Removing string between two particular strings in a line

ppatra · January 6, 2012, 3:39am

Hi,

I have a file with following format:

1|What is you name (full name)?|Character
2|How far [in kilometers] is your school [from home]?|Numeric

Now I need to remove everything inside brackets () or []. There can be more than one pair of brackets. The output file should look like:

1|What is you name?|Character
2|How far is your school?|Numeric

Can anybody please help?

I tried with

sed 's/\[*\]//g'

but not working.

balajesuri · January 6, 2012, 4:41am

perl -pe 's/ [(\[].+?[)\]]//g' inputfile

mirni · January 6, 2012, 4:50am

You were close. Sed's pattern matching is greedy though, so the regex

s/\[.*\]//g

will match everything from the first opening bracket to the last closing one. What you need is to replace the '.' (which means 'any character'), with 'not closing bracket', that is [^]]:

sed 's/\[[^]]*\]//g'

should do the trick

ppatra · January 6, 2012, 5:09am

Thanks a lot! you guys are great!
The perl one is working exactly what I needed.
But for sed I am becoming fool when trying to to do it for (). Following are not working:

sed 's/(^*)//g'
sed 's/\((^))*\)//g'

Do we need to handle () in a different way, I guess we don't need to negate () like we need to do for [].

mirni · January 6, 2012, 5:34am

The difference is that '[' and ']' are metacharacters in regexp.
[^a] means all characters but not 'a'. So literal '[' or ']' needs to be escaped as \[, resp. \].

With parens its actually simpler:

sed 's/([^)]*)//g'

Since you don't have to escape them. But it's the same logic -- you do use the [^)] to match all characters but not ')'. If you allowed ')' to be matched, it would greedily eat the whole thing between first ( and last ). Not what you want here.

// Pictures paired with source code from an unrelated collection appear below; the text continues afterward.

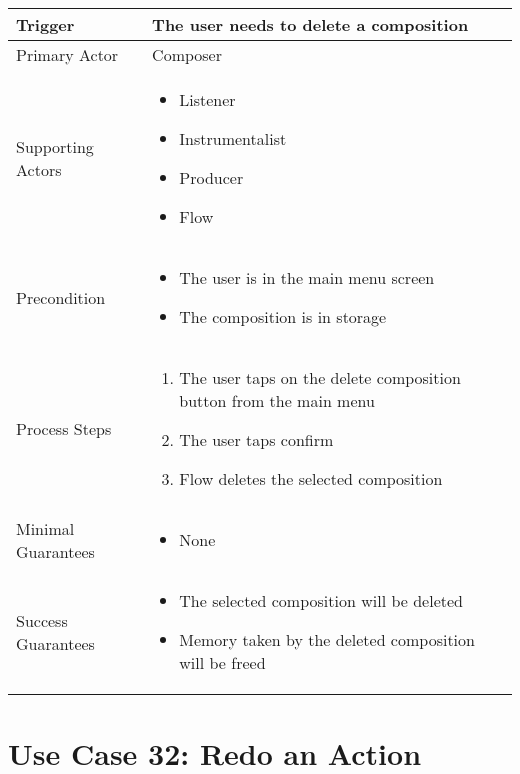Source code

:   \begin{tabularx}{\textwidth}{|X|X|}
  \hline
  Trigger & 
  The user needs to delete a composition \\
  \hline
  Primary Actor & 
  Composer \\
  \hline
  Supporting Actors & 
  \begin{itemize}
  \item Listener
  \item Instrumentalist
  \item Producer
  \item Flow
  \end{itemize} \\
  \hline
  Precondition & 
  \begin{itemize}
  \item The user is in the main menu screen
  \item The composition is in storage
  \end{itemize} \\
  \hline
  Process Steps & 
  \begin{enumerate}
  \item The user taps on the delete composition button from the main menu
  \item The user taps confirm
  \item Flow deletes the selected composition
  \end{enumerate} \\
  \hline
  Minimal Guarantees & 
  \begin{itemize}
    \item None
  \end{itemize} \\
  \hline
  Success Guarantees & 
  \begin{itemize}
    \item The selected composition will be deleted
    \item Memory taken by the deleted composition will be freed
  \end{itemize} \\
  \hline
  \end{tabularx}

  \section{Use Case 32: Redo an Action}

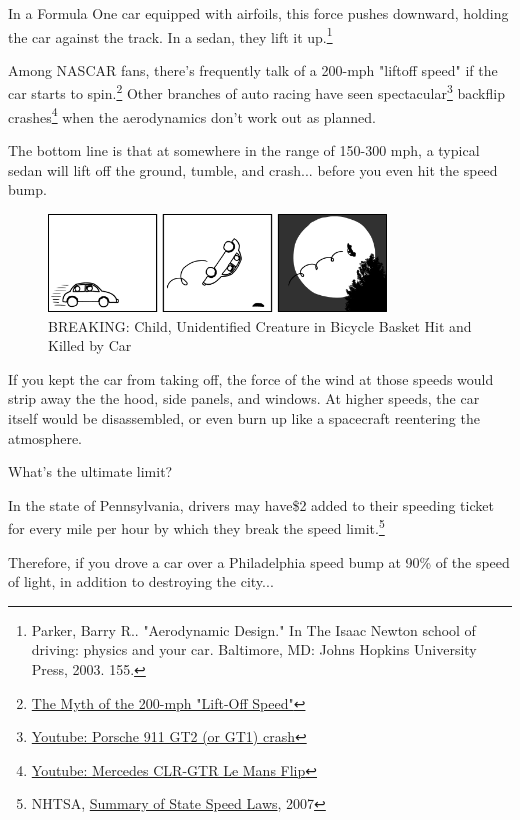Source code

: {{In a Formula One car equipped with airfoils, this force pushes downward, holding the car against the track. In a sedan, they lift it up.{\footnote{Parker, Barry R.. "Aerodynamic Design." In The Isaac Newton school of driving: physics and your car. Baltimore, MD: Johns Hopkins University Press, 2003. 155.} } }

{Among NASCAR fans, there's frequently talk of a 200-mph "liftoff speed" if the car starts to spin.{\footnote{ \href{http://www.buildingspeed.org/blog/2012/06/the-myth-of-the-200-mph-lift-off-speed/}{The Myth of the 200-mph "Lift-Off Speed"}} } Other branches of auto racing have seen spectacular{\footnote{ \href{http://www.youtube.com/watch?v=\_fQGm81x0EY}{Youtube: Porsche 911 GT2 (or GT1) crash}} } backflip crashes{\footnote{ \href{http://www.youtube.com/watch?v=rQbgSe9S54I} {Youtube: Mercedes CLR-GTR Le Mans Flip}} } when the aerodynamics don't work out as planned.}

{The bottom line is that at somewhere in the range of 150-300 mph, a typical sedan will lift off the ground, tumble, and crash... before you even hit the speed bump.}

\begin{figure}[!htbp]
\centering
\includegraphics[scale=0.5, max width=0.8\textwidth]{imgs/a/61/speedbump_flip.png}
\caption{BREAKING: Child, Unidentified Creature in Bicycle Basket Hit and Killed by Car}
\end{figure}

{If you kept the car from taking off, the force of the wind at those speeds would strip away the the hood, side panels, and windows. At higher speeds, the car itself would be disassembled, or even burn up like a spacecraft reentering the atmosphere.}

{What's the ultimate limit?}

{In the state of Pennsylvania, drivers may have\$2 added to their speeding ticket for every mile per hour by which they break the speed limit.{\footnote{NHTSA, \href{http://ntl.bts.gov/lib/30000/30100/30132/810826.pdf}{Summary of State Speed Laws}, 2007} } }

{Therefore, if you drove a car over a Philadelphia speed bump at 90\% of the speed of light, in addition to destroying the city...}

}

ppatra · January 6, 2012, 6:52am

Awesome! Thank you!

ctsgnb · January 6, 2012, 10:05am

mirni:

You were close. Sed's pattern matching is greedy though, so the regex
s/\[.*\]//g
will match everything from the first opening bracket to the last closing one. What you need is to replace the '.' (which means 'any character'), with 'not closing bracket', that is [^]]:
sed 's/\[[^]]*\]//g'
should do the trick

In fact the last closing bracket does not need to be escaped, it will already be taken as litteral :

...  sed 's/\[[^]]*]//g'

---------- Post updated at 04:05 PM ---------- Previous update was at 03:56 PM ----------

The right expression to do it one shot is :

... sed 's/[[(][^])]*[])]//g'

$ echo 'this (is) a [test]!!!'
this (is) a [test]!!!
$ echo 'this (is) a [test]!!!' | sed 's/[[(][^])]*[])]//g'
this  a !!!

Note that this one shot notation will also match the [...) and (...] blocks :

$ echo 'this (is) a [darn) funny (and] crazy [test]!!!'
this (is) a [darn) funny (and] crazy [test]!!!
$ echo 'this (is) a [darn) funny (and] crazy [test]!!!' | sed 's/[[(][^])]*[])]//g'
this  a  funny  crazy !!!

ppatra · January 7, 2012, 4:28am

Thanks a ton!!! great!

Now I have one more query to you guys regarding how to use variables in sed cmmand. PLease find beow situation:

I have a input file as below:

this is line 1
line number 2
"now" it is three
line 4
note* this five

output should look like:

line 1
line 2
line three
line 4
line five

To do this I created rule_file like below

this is|
number|
"now" it is|line
note* this|line

And following is the script:
Code

rule_file=$1
i=0
j=1
cp ./infile ./ofile_${i}
while read line; do
curr_text="`echo ${line} | awk -F\"|\" '{print $1}'`"
new_text="`echo ${line} | awk -F\"|\" '{print $2}'`"
sed "s/${curr_text}/${new_text}/g" ./ofile_${i} > ./ofile_${j}
i=${j}
j=`expr $j + 1`
done < ${rule_file}

This script is giving me following output:

line 1
line 2
"now" it is three
line 4
note* this five

It is not able to handle " (double quotes) and * (asterisk). Can anybody please help me? Thanks!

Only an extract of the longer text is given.